Akan tetapi sebelum tercapai keinginan menciptakan kurikulum
yang sesuai dengan kepribadian Indonesia, tahun 1965 terjadi pergeseran
kekuatan/kekuasaan (powershift). Soekarno bersama rezimnya turun dari
singgasana kekuasaan dan diganti oleh rezim Orde Baru dengan citra, eksistensi
dan sepak terjang yang sama sekali bertolak belakang dengan sebelumnya.
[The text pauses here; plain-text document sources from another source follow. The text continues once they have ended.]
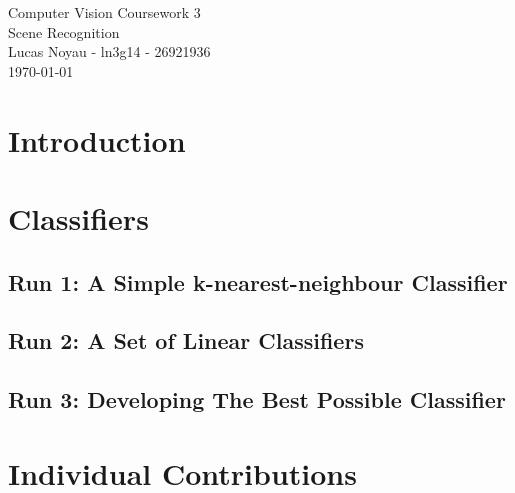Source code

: \documentclass[12pt]{article}
\begin{document}
\begin{center}
{\Large Computer Vision Coursework 3} \\
{\Large Scene Recognition} \\
Lucas Noyau - ln3g14 - 26921936\\
\today
\end{center}


\section{Introduction}


\section{Classifiers}

\subsection{Run 1: A Simple k-nearest-neighbour Classifier}

\subsection{Run 2: A Set of Linear Classifiers}

\subsection{Run 3: Developing The Best Possible Classifier}


\section{Individual Contributions}
\end{document}

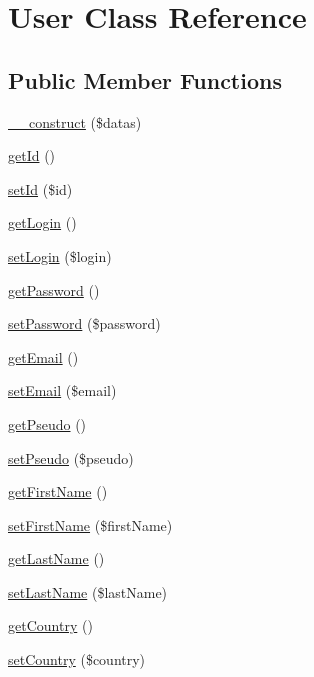 \hypertarget{classUser}{}\section{User Class Reference}
\label{classUser}
\subsection*{Public Member Functions}
\begin{DoxyCompactItemize}
\item 
\hyperlink{classUser_a962fbe0cd4ec9a5f4bb47a5dff80450c}{\+\_\+\+\_\+construct} (\$datas)
\item 
\hyperlink{classUser_a39ad6e655fcc40623b9af2203cd7afa5}{get\+Id} ()
\item 
\hyperlink{classUser_a5c5a688ef7eb0c1c695a00569250dee1}{set\+Id} (\$id)
\item 
\hyperlink{classUser_abb7fb2783594f43943adcaa292f060e4}{get\+Login} ()
\item 
\hyperlink{classUser_a61ffe786329ca6a618864173060a5d5d}{set\+Login} (\$login)
\item 
\hyperlink{classUser_a3e71eeea3e373e90dc902cc2f318ad3d}{get\+Password} ()
\item 
\hyperlink{classUser_aadc1995517c1e8190006d0dba87b28c4}{set\+Password} (\$password)
\item 
\hyperlink{classUser_acf082b95b344df14b9e8a6c09868dbcd}{get\+Email} ()
\item 
\hyperlink{classUser_a018ae17e436e09134922835cdd3235a7}{set\+Email} (\$email)
\item 
\hyperlink{classUser_a9c2b57df71464b850d47e472cd462ff8}{get\+Pseudo} ()
\item 
\hyperlink{classUser_afa0f13589eb9cdaca9a8192d245fd75f}{set\+Pseudo} (\$pseudo)
\item 
\hyperlink{classUser_a1797d3f80cc25452b4e97232ef14c6be}{get\+First\+Name} ()
\item 
\hyperlink{classUser_a3c626d0aca50df67aa89793615b7ffd1}{set\+First\+Name} (\$first\+Name)
\item 
\hyperlink{classUser_af0efc9a6afcaf0774ef627dbc4dbe43e}{get\+Last\+Name} ()
\item 
\hyperlink{classUser_acbe8bdd002179a3bc115ec7a9afb7e0b}{set\+Last\+Name} (\$last\+Name)
\item 
\hyperlink{classUser_af801acdc6910f528757a5dfaa672514f}{get\+Country} ()
\item 
\hyperlink{classUser_a8dab2459d8d2cc332fcb97aee342914f}{set\+Country} (\$country)

\end{DoxyCompactItemize}
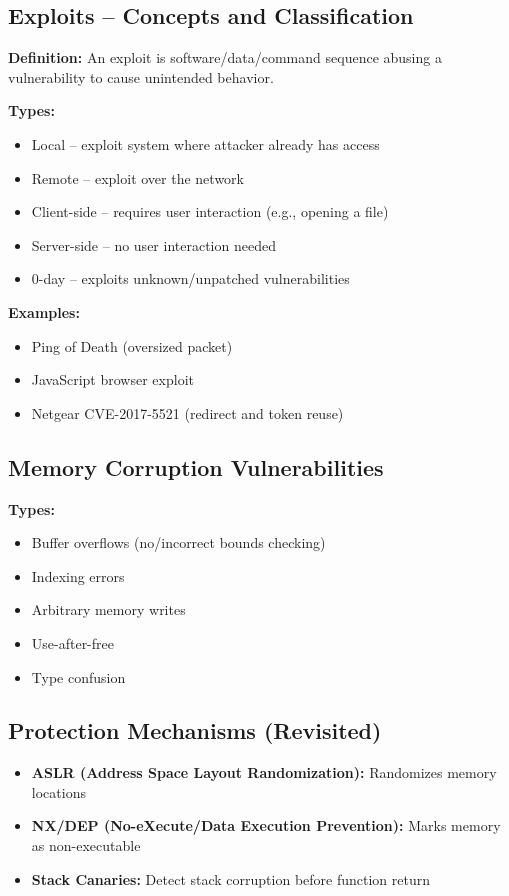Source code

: \subsection{Exploits – Concepts and Classification}
{
\textbf{Definition:} An exploit is software/data/command sequence abusing a vulnerability to cause unintended behavior.

\textbf{Types:}
\begin{itemize}[noitemsep]
  \item Local – exploit system where attacker already has access
  \item Remote – exploit over the network
  \item Client-side – requires user interaction (e.g., opening a file)
  \item Server-side – no user interaction needed
  \item 0-day – exploits unknown/unpatched vulnerabilities
\end{itemize}

\textbf{Examples:}
\begin{itemize}[noitemsep]
  \item Ping of Death (oversized packet)
  \item JavaScript browser exploit
  \item Netgear CVE-2017-5521 (redirect and token reuse)
\end{itemize}
}

\subsection{Memory Corruption Vulnerabilities}
{
\textbf{Types:}
\begin{itemize}[noitemsep]
  \item Buffer overflows (no/incorrect bounds checking)
  \item Indexing errors
  \item Arbitrary memory writes
  \item Use-after-free
  \item Type confusion
\end{itemize}
}

\subsection{Protection Mechanisms (Revisited)}
{
\begin{itemize}[noitemsep]
  \item \textbf{ASLR (Address Space Layout Randomization):} Randomizes memory locations
  \item \textbf{NX/DEP (No-eXecute/Data Execution Prevention):} Marks memory as non-executable
  \item \textbf{Stack Canaries:} Detect stack corruption before function return
\end{itemize}
}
Dalam
artian lain bidang-bidang seperti, politik, kultur, dan atau khususnya sistim
pendidikan menjadi sub ordinat ekonomi
Disamping sebagai sub ordinat (apakah disadari atau tidak)
pendidikan kitapun senakin berorientasi ke Barat. Sistem, teori dan lain-lain
menjadi Barat sentris. Bahkan pemerintah
kontinyu terus menerus mengirim figur yang berbakat memperdalam ilmunya
ke Amerika Serikat atau negara-negara lain di Eropa Barat, dengan harapan kelak
setelah kembali mempraktekkan apa yang dipelajarinya demi pembaharuan, kemajuan
atau inovasi.
Manfestasinya ternyata adalah “out put” yang dapat kita
rasakan seperti sekarang, yakni serba referensi asing, elitist dan tidak
langsung menyentuh kehidupan rakyat banyak.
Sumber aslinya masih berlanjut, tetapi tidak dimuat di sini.